--- Dataset content ---

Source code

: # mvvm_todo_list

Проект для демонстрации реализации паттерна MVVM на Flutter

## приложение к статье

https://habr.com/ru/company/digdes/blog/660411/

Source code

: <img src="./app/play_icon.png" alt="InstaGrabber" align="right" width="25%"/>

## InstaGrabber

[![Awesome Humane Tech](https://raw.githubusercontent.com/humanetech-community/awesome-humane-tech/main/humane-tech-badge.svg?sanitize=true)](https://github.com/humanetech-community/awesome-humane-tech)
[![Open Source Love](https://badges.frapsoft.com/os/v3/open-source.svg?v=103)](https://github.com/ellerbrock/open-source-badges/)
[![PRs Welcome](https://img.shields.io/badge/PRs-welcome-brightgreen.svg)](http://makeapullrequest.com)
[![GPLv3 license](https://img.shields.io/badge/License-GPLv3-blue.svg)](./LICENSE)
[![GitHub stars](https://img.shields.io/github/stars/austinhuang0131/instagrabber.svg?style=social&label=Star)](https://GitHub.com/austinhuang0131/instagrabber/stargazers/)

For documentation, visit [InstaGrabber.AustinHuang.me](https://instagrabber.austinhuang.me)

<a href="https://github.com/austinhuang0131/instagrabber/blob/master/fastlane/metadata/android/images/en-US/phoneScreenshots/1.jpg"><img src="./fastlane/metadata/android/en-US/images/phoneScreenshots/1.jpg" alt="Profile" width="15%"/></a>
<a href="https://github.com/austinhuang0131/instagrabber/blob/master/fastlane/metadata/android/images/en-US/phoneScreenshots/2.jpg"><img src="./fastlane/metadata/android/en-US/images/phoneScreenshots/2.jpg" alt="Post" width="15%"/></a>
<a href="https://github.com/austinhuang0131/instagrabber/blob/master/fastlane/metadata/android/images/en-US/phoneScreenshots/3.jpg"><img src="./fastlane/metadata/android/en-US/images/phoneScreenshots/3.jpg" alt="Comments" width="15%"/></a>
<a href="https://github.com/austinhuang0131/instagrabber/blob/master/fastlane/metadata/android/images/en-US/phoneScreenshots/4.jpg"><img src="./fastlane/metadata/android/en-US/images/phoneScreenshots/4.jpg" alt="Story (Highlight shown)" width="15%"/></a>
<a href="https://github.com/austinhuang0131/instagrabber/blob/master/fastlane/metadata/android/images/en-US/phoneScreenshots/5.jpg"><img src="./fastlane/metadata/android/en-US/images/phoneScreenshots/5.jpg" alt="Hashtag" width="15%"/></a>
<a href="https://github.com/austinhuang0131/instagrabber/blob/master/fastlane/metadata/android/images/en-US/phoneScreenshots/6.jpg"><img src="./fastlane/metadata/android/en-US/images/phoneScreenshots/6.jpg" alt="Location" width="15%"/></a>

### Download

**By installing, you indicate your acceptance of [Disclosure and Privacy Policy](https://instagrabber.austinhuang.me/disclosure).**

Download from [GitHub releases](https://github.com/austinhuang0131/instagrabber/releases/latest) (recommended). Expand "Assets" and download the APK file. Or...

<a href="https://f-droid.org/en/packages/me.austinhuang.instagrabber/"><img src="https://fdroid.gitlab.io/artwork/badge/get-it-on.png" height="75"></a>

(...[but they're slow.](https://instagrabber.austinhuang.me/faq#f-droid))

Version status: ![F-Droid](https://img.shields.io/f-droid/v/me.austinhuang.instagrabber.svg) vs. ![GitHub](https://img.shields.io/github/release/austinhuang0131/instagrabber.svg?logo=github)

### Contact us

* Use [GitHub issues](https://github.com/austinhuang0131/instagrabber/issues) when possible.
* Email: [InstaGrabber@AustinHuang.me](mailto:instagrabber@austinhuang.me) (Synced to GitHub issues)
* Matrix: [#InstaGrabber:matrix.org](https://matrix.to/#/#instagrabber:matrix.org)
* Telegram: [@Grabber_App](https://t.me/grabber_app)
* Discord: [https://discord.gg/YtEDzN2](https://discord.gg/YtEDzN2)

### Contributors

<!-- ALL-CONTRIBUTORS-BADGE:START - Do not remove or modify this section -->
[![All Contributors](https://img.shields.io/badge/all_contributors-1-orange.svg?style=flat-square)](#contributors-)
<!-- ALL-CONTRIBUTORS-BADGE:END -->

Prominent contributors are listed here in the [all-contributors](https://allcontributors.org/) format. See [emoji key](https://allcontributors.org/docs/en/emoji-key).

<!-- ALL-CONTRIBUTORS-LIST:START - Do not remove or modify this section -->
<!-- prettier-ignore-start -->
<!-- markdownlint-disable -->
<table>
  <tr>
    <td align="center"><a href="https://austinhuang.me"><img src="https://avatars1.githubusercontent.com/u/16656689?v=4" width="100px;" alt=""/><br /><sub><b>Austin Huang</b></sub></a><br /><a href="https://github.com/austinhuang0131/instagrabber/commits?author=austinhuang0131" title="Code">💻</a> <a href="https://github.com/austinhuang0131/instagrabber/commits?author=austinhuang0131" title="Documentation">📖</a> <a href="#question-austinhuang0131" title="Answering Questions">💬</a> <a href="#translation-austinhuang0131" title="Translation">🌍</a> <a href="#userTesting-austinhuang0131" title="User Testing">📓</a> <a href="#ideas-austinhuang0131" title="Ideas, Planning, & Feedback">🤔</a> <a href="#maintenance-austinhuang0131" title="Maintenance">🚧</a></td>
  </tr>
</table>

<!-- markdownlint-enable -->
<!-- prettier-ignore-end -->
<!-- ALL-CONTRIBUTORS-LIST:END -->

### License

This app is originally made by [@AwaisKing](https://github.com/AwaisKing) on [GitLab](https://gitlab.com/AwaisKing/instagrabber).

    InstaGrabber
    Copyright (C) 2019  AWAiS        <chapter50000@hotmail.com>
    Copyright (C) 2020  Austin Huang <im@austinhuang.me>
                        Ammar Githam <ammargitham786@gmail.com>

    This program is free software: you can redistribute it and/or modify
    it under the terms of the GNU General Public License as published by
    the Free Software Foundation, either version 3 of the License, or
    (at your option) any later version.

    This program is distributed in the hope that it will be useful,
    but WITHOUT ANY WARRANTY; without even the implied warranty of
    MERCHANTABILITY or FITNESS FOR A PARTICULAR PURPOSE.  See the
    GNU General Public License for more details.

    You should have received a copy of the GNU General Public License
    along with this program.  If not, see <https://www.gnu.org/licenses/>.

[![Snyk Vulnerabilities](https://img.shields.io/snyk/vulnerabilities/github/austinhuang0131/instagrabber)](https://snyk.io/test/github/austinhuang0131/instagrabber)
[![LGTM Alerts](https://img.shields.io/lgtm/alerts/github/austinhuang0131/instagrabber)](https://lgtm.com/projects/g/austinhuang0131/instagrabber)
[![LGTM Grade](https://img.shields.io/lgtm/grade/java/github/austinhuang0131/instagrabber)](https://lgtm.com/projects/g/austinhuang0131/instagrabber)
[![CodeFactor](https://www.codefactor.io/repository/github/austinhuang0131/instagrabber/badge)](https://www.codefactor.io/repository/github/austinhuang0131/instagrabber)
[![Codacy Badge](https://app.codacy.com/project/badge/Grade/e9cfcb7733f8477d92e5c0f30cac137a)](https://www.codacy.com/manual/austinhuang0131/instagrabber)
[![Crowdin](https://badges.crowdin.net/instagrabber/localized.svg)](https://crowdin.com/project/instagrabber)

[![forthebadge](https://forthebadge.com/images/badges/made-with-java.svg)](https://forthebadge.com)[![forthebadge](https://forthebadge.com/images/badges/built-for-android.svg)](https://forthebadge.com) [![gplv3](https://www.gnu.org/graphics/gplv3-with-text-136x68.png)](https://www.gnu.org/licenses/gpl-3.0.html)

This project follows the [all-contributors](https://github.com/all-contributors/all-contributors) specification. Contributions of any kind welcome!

---

● **Action item**: What are the lines above that hold the string "Grade"? Copy them.

● **Answer for the task**:
[![LGTM Grade](https://img.shields.io/lgtm/grade/java/github/austinhuang0131/instagrabber)](https://lgtm.com/projects/g/austinhuang0131/instagrabber)
[![Codacy Badge](https://app.codacy.com/project/badge/Grade/e9cfcb7733f8477d92e5c0f30cac137a)](https://www.codacy.com/manual/austinhuang0131/instagrabber)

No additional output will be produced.